● Exercise directions
Every entry needs to be given again exactly as it reads.

Saved entries
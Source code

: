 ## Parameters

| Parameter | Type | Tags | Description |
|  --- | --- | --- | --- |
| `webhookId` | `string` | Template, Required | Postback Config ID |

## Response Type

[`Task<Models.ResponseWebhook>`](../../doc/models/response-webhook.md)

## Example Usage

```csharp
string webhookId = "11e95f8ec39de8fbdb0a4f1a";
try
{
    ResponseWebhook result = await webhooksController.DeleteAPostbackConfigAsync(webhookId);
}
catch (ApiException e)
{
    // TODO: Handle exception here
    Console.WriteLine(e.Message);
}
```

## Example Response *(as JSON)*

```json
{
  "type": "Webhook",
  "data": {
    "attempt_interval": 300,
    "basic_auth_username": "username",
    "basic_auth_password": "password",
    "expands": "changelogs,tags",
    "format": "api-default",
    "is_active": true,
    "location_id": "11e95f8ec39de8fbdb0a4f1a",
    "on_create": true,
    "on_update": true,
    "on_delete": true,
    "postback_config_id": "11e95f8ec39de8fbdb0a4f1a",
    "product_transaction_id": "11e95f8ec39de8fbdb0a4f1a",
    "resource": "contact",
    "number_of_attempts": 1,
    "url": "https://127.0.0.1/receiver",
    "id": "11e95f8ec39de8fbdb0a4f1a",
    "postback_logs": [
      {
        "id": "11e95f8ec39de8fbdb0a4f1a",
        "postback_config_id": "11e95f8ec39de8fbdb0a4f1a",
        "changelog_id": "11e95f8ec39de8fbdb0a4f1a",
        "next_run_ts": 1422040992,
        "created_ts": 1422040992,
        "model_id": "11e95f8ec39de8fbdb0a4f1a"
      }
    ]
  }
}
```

● Response to this task
Source code

: ## Parameters

| Parameter | Type | Tags | Description |
|  --- | --- | --- | --- |
| `webhookId` | `string` | Template, Required | Postback Config ID |

## Response Type

[`Task<Models.ResponseWebhook>`](../../doc/models/response-webhook.md)

## Example Usage

```csharp
string webhookId = "11e95f8ec39de8fbdb0a4f1a";
try
{
    ResponseWebhook result = await webhooksController.DeleteAPostbackConfigAsync(webhookId);
}
catch (ApiException e)
{
    // TODO: Handle exception here
    Console.WriteLine(e.Message);
}
```

## Example Response *(as JSON)*

```json
{
  "type": "Webhook",
  "data": {
    "attempt_interval": 300,
    "basic_auth_username": "username",
    "basic_auth_password": "password",
    "expands": "changelogs,tags",
    "format": "api-default",
    "is_active": true,
    "location_id": "11e95f8ec39de8fbdb0a4f1a",
    "on_create": true,
    "on_update": true,
    "on_delete": true,
    "postback_config_id": "11e95f8ec39de8fbdb0a4f1a",
    "product_transaction_id": "11e95f8ec39de8fbdb0a4f1a",
    "resource": "contact",
    "number_of_attempts": 1,
    "url": "https://127.0.0.1/receiver",
    "id": "11e95f8ec39de8fbdb0a4f1a",
    "postback_logs": [
      {
        "id": "11e95f8ec39de8fbdb0a4f1a",
        "postback_config_id": "11e95f8ec39de8fbdb0a4f1a",
        "changelog_id": "11e95f8ec39de8fbdb0a4f1a",
        "next_run_ts": 1422040992,
        "created_ts": 1422040992,
        "model_id": "11e95f8ec39de8fbdb0a4f1a"
      }
    ]
  }
}
```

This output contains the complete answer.